Thought I'd stop in and say hello. I've been taking a class up in Madison on bee keeping for a couple weeks~ yesterday I bought 2 hives and ordered the bee's. The man at Werners in town talked me into going with the medium supers as hive bodies~ says they will be easier for me to move than deeps and that two will be ok as a hive body. I'm planning to start the assembly this week so I can get everything painted and cured well before the bee's get here in April. I have a question to start with though~ the movie at the class the man was painting the bare wood of the hive bodies with copper something before he painted the outside with latex. The man at the store in town didn't know what that was and when I came home to look for the product online I see some discussion that painting the hive bodies with copper contributes to winter die off....Whats been the exp of the people here?
Thanks!


----------



## BarbadosSheep (Jun 27, 2011)

I am taking classes too.
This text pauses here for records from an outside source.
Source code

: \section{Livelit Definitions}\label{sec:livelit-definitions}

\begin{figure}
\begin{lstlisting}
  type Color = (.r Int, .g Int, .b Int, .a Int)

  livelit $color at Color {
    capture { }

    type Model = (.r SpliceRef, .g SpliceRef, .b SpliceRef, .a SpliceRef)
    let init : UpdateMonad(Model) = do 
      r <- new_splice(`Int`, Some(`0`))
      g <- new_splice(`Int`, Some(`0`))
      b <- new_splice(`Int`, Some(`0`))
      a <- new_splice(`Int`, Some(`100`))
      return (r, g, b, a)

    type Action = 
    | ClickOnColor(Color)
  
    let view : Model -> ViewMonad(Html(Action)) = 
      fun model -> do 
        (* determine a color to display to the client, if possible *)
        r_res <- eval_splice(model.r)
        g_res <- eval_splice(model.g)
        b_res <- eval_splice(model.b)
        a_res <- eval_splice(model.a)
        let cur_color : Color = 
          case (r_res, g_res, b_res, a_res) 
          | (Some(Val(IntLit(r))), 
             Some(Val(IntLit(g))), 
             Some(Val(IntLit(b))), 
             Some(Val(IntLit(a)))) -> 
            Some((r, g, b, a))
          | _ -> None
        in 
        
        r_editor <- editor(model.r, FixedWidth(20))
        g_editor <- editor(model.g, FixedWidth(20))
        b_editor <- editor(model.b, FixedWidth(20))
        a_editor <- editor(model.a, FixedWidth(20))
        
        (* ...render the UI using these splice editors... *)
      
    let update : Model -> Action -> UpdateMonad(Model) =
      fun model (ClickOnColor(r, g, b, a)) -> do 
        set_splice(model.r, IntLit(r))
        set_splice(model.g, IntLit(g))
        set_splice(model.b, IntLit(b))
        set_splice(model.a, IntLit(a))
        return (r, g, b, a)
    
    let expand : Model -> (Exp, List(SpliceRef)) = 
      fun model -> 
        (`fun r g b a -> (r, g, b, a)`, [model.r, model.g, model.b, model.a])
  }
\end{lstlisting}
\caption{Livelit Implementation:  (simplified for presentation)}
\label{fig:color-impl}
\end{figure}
My bees are on order and I am ordering hives next week. I never heard of using copper. All of the bee keepers here leave the wood bare inside and just paint the outside. The bees will coat the inside with propolis soon enough. What was the purpose of the copper?


----------



## Cheryl aka JM (Aug 7, 2007)

keep the wood from rotting as fast in the corners where the wood grain is exposed


----------



## pheasantplucker (Feb 20, 2007)

Welcome to beekeeping...I've always just painted the exterior of my hives with light coloured exterior paint...they hold up just fine.


----------



## Michael W. Smith (Jun 2, 2002)

Yes, only paint the EXTERIOR of the hive, not on the inside where the bees will be!

The only thing I can think of with "copper" is something to prevent mold/mildew/rot. When I painted my hives, I bought a mildew resistant primer, put a coat of it on, and then once it was dried, I put on the exterior paint.
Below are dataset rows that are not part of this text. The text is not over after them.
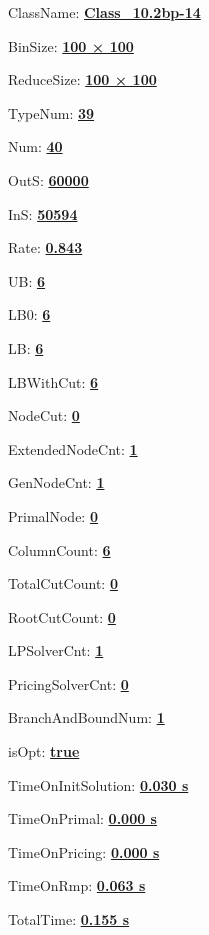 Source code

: \documentclass[11pt]{article}
\begin{document}
\pagestyle{empty}


ClassName: \underline{\textbf{Class_10.2bp-14}}
\par
BinSize: \underline{\textbf{100 × 100}}
\par
ReduceSize: \underline{\textbf{100 × 100}}
\par
TypeNum: \underline{\textbf{39}}
\par
Num: \underline{\textbf{40}}
\par
OutS: \underline{\textbf{60000}}
\par
InS: \underline{\textbf{50594}}
\par
Rate: \underline{\textbf{0.843}}
\par
UB: \underline{\textbf{6}}
\par
LB0: \underline{\textbf{6}}
\par
LB: \underline{\textbf{6}}
\par
LBWithCut: \underline{\textbf{6}}
\par
NodeCut: \underline{\textbf{0}}
\par
ExtendedNodeCnt: \underline{\textbf{1}}
\par
GenNodeCnt: \underline{\textbf{1}}
\par
PrimalNode: \underline{\textbf{0}}
\par
ColumnCount: \underline{\textbf{6}}
\par
TotalCutCount: \underline{\textbf{0}}
\par
RootCutCount: \underline{\textbf{0}}
\par
LPSolverCnt: \underline{\textbf{1}}
\par
PricingSolverCnt: \underline{\textbf{0}}
\par
BranchAndBoundNum: \underline{\textbf{1}}
\par
isOpt: \underline{\textbf{true}}
\par
TimeOnInitSolution: \underline{\textbf{0.030 s}}
\par
TimeOnPrimal: \underline{\textbf{0.000 s}}
\par
TimeOnPricing: \underline{\textbf{0.000 s}}
\par
TimeOnRmp: \underline{\textbf{0.063 s}}
\par
TotalTime: \underline{\textbf{0.155 s}}
\par
\newpage


\end{document}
I had bought my hive bodies from Mann Lake, and they have mildew resistant primer and then paint (it's expensive), so I went to my local hardware store and got a mildew resistant primer and exterior paint.

So far, my hives are holding up, although they were just put together and painted last Spring so have only seen one season out in the weather.


----------



## johng (Feb 14, 2009)

It was copper naptante (sp) its a wood preserver. Most people don't use it any more.


----------



## indypartridge (Oct 26, 2004)

> movie at the class the man was painting the bare wood of the hive bodies with copper something before he painted the outside with latex.
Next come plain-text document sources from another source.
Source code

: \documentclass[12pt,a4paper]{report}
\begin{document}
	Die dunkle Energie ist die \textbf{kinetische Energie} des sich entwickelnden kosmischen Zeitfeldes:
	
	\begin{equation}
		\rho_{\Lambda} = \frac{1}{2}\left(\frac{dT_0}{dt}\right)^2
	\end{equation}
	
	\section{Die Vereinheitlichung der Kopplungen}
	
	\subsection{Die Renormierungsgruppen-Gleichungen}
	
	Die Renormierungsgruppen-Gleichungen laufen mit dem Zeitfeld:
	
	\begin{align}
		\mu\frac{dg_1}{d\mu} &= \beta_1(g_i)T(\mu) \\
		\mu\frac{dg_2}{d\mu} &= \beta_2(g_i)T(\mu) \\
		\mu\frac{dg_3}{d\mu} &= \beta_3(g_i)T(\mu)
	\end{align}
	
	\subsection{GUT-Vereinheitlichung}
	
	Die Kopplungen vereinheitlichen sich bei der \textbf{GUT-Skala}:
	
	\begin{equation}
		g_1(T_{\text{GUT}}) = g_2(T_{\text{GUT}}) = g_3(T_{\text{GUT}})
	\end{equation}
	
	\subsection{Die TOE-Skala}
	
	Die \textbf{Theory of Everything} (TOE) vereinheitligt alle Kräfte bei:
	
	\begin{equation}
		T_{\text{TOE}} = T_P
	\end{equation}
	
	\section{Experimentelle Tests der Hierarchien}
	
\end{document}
By any chance was the movie "A Year in the Life of an Apiary" with Dr. Keith Delaplane of Univ. Georgia? He made it around 1993 and at the time, (as Johng notes) many people were treating beehives with copper naphthenate as a wood preservative.

I had the chance to hear Dr. Delaplane speak awhile back and he noted that of all the outdated material on the video, the ONE thing he really wishes he could delete is the recommendation for using copper napthenate. Studies have shown that it's bad for bees - messes with their brains and inhibits learning.


----------



## alleyyooper (Apr 22, 2005)

Just go to the paint store and buy what ever OOP'S exterior paint they have on hand.
We only use fence and deck stain. Normally 20 to 25 dollars a gallon near 100.00 a gallon in 5 gallons pails.
We pay $5.00 per gallon and $15.00 Per 5 gallons. You will be suprized how much they have on hand. Only time it is in short supply is when they do the paint the city campain is going on. Paint the end grains real well allow to dry and paint them again. Several coats will protect the end grain just fine.

I have also many hive bodies painted on the inside. The bees don't seem to mind at all. I also think it helps to keep the amount of burr comb and proplis down.
We painted the interior because the the hives were used and I had scorched them. sanding didn't remove every speck of char and the girls were getting it in the drawn comb.

We also will rotate hive bodys out about every 10 years and restain them.

 Al


----------



## Cheryl aka JM (Aug 7, 2007)

I really appreciate all the help in this forum, thanks so much!


----------